Medizinische Universität Graz - Research portal
Selected Publication:
Zaufel, A.
The role of bile acids in lipid and energy metabolism in health and disease
PhD-Studium (Doctor of Philosophy); Humanmedizin; [ Dissertation ] Medizinische Universität Graz; 2022. pp.
- Authors Med Uni Graz:
- Advisor:
- Fickert Peter
- Madl Tobias
- Moustafa Tarek
- Altmetrics:
- Abstract:
- Introduction: The lysosome acts as a central hub in cellular homeostasis by controlling nutrient availability and energy metabolism. It provides a signaling platform for the mTOR pathway, which detects diverse environmental cues to regulate the balance between catabolic and anabolic processes within eukaryotes. Nonetheless, we have little knowledge regarding the role of lysosome-associated signaling pathways in enterohepatic physiology, cholesterol and bile acid metabolism. Methods: We studied three different conditional knockout mouse models with altered mTORC1 activity and lysosomal homeostasis: Lamtor2fl/fl (Ltor2-LKO), Raptorfl/fl (Rptor-LKO) and Tsc1fl/fl (Tsc1-LKO) mice. Gene knockout was achieved by crossbreeding the mice with Alb-Cre mice (chronic loss-of-function; during development; hepatoblast-specific) or by injecting AAV8-TBG-Cre (acute loss-of-function; adult animals; hepatocyte-specific). Mice were challenged with diets enriched in bile acids. tdTomato-reporter mice were used to visualize Cre-mediated recombination. Results: Loss of Lamtor2 in hepatoblasts (Alb-Cre) disrupts normal hepatic architecture.
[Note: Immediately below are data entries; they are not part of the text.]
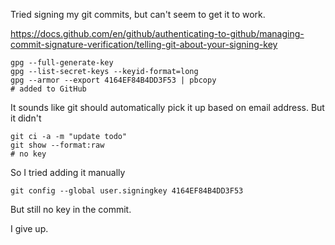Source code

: Tried signing my git commits, but can't seem to get it to work.

https://docs.github.com/en/github/authenticating-to-github/managing-commit-signature-verification/telling-git-about-your-signing-key

```
gpg --full-generate-key
gpg --list-secret-keys --keyid-format=long
gpg --armor --export 4164EF84B4DD3F53 | pbcopy
# added to GitHub
```

It sounds like git should automatically pick it up based on email address. But it didn't 
```
git ci -a -m "update todo"
git show --format:raw
# no key
```
So I tried adding it manually
```
git config --global user.signingkey 4164EF84B4DD3F53
```
But still no key in the commit. 

I give up.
Livers of Ltor2-LKO mice showed clearly visible patches of hepatocytes with small/condensed nuclei and a clear/glycogenated cytoplasm. In contrast to areas of normal appearing patches/clusters of hepatocytes, these smaller cells were negative for pS6 (readout for mTORC1 activity). Tracing of cells with Cre-mediated recombination (by crossbreeding mice with tdTomato-reporter mice) confirmed gene knockout in all hepatocytes. Systemic handling of glucose and bile acids was altered in Ltor2-LKO, showing features of both Rptor-LKO (reduced mTORC1 activity) and Tsc1-LKO (constitutively active mTORC1) mice. Acute loss of Lamtor2 in adult hepatocytes resulted in a severe phenotype with hepatic accumulation of glycogen and a humanized bile acid pool (similar but less pronounced changes after acute loss of Raptor). qPCR, WB and IF revealed a significant downregulation of classical hepatocellular marker genes/proteins and an upregulation of progenitor/cholangiocyte-like markers in the livers of those mice. Conclusions: Our data demonstrate that the Ragulator/mTORC1 complex is indispensable to maintain hepatocellular glucose as well as cholesterol/bile acid metabolism. Furthermore, we show that the Ragulator/mTORC1 pathway plays a critical role in preserving cell differentiation in adult hepatocytes in vivo.